(PROVIDED RECORDS Opens)

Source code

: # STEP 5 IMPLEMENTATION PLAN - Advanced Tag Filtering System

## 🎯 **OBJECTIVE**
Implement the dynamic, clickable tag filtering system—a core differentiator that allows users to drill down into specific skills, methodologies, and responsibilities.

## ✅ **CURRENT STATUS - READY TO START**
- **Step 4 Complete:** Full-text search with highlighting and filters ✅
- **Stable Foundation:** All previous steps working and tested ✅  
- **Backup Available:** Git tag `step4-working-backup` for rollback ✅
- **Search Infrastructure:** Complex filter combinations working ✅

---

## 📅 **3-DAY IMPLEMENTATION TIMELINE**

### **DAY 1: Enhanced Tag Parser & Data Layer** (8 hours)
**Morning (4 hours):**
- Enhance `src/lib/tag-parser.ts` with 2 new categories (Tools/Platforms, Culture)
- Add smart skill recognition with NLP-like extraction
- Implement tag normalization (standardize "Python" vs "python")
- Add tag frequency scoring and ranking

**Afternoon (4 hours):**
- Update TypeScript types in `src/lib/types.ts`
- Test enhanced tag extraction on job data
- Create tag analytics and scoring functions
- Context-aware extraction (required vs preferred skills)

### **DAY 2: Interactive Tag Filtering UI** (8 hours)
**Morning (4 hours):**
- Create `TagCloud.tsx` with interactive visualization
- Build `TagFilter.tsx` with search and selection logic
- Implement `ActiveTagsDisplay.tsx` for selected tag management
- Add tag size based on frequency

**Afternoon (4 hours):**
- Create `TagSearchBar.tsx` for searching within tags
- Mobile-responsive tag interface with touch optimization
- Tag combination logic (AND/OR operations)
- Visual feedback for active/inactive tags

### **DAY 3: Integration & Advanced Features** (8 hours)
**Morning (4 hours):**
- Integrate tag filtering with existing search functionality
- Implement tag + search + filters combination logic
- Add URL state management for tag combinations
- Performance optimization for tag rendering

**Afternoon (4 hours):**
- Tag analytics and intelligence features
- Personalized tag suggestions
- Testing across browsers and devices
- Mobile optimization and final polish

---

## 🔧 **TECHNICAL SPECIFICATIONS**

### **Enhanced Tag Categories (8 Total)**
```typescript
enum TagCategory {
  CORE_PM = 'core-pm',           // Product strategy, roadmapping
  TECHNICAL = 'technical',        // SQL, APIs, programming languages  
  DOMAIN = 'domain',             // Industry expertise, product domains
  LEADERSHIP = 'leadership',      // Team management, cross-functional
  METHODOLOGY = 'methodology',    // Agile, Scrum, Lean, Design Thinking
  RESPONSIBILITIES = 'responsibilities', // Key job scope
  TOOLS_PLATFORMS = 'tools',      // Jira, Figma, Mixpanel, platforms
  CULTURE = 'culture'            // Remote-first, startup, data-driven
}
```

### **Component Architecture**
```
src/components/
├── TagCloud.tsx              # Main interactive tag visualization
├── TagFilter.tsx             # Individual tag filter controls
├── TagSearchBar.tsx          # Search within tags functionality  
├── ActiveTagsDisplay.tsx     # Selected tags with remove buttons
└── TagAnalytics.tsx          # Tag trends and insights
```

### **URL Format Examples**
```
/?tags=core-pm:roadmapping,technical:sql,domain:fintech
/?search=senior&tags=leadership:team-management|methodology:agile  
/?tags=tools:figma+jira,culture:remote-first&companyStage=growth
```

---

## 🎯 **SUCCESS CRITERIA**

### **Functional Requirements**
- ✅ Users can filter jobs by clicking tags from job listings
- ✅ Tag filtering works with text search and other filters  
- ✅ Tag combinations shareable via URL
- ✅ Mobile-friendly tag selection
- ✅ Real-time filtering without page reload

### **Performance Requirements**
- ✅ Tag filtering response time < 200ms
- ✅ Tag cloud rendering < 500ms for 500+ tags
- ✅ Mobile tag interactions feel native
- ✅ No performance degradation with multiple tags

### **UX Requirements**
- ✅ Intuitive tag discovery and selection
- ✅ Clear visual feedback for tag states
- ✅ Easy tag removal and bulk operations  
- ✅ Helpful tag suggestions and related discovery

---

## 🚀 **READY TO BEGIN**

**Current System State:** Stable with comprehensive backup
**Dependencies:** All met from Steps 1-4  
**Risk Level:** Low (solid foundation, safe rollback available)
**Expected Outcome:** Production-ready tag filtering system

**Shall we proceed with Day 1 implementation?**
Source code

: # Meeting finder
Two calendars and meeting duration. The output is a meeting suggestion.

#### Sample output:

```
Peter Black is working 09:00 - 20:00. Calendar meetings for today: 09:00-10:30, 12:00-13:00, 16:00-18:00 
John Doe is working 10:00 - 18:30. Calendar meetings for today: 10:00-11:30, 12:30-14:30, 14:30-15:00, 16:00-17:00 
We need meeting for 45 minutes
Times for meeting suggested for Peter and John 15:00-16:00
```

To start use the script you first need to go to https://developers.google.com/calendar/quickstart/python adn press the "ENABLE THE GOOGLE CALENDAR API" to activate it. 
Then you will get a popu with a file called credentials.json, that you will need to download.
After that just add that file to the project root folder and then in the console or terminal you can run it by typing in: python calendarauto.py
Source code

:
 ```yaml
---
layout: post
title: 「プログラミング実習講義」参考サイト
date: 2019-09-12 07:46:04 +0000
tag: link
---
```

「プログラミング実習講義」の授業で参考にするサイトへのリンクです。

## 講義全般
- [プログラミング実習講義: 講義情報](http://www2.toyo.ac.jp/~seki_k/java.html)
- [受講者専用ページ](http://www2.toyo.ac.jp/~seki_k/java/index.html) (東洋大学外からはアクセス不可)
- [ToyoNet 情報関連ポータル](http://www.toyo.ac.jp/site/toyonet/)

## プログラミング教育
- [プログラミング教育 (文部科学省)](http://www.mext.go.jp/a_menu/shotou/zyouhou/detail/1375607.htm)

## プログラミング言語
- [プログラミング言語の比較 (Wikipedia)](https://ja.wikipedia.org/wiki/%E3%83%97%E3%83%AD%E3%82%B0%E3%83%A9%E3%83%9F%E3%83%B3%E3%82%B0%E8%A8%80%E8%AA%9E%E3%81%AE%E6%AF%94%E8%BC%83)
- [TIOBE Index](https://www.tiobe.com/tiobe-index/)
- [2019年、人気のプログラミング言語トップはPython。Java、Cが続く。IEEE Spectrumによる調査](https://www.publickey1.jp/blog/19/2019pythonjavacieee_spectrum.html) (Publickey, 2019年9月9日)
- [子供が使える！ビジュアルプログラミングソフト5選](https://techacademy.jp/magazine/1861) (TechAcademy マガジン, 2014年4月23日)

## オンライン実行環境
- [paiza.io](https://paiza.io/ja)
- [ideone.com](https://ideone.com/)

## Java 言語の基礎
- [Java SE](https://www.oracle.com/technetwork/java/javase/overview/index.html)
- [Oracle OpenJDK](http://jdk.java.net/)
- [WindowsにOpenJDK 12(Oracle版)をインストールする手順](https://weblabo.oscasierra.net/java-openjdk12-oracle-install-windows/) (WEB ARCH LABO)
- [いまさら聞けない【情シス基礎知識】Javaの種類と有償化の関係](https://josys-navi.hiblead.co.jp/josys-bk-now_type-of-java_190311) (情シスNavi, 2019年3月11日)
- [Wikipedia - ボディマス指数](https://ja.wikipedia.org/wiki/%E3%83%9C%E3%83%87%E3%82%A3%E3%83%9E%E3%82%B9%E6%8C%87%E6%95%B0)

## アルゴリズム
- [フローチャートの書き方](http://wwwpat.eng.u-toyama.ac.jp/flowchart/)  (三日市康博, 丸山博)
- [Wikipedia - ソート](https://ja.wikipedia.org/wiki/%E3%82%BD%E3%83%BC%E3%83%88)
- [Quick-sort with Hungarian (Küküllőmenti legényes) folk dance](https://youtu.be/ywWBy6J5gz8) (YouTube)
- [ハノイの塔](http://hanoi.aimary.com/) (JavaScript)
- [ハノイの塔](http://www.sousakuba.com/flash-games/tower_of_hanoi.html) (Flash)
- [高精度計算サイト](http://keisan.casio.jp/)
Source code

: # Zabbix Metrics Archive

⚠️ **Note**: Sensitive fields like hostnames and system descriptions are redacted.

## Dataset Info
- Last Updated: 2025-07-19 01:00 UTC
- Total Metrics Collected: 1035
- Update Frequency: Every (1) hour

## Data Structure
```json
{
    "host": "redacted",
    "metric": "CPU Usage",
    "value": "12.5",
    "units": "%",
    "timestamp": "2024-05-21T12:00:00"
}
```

(PROVIDED RECORDS Closes)

■ WORK REQUIRED: Where a line in the entries holds "Wikipedia", copy that line.

■ RESPONSE TO THE TASK:
- [プログラミング言語の比較 (Wikipedia)](https://ja.wikipedia.org/wiki/%E3%83%97%E3%83%AD%E3%82%B0%E3%83%A9%E3%83%9F%E3%83%B3%E3%82%B0%E8%A8%80%E8%AA%9E%E3%81%AE%E6%AF%94%E8%BC%83)
- [Wikipedia - ボディマス指数](https://ja.wikipedia.org/wiki/%E3%83%9C%E3%83%87%E3%82%A3%E3%83%9E%E3%82%B9%E6%8C%87%E6%95%B0)
- [Wikipedia - ソート](https://ja.wikipedia.org/wiki/%E3%82%BD%E3%83%BC%E3%83%88)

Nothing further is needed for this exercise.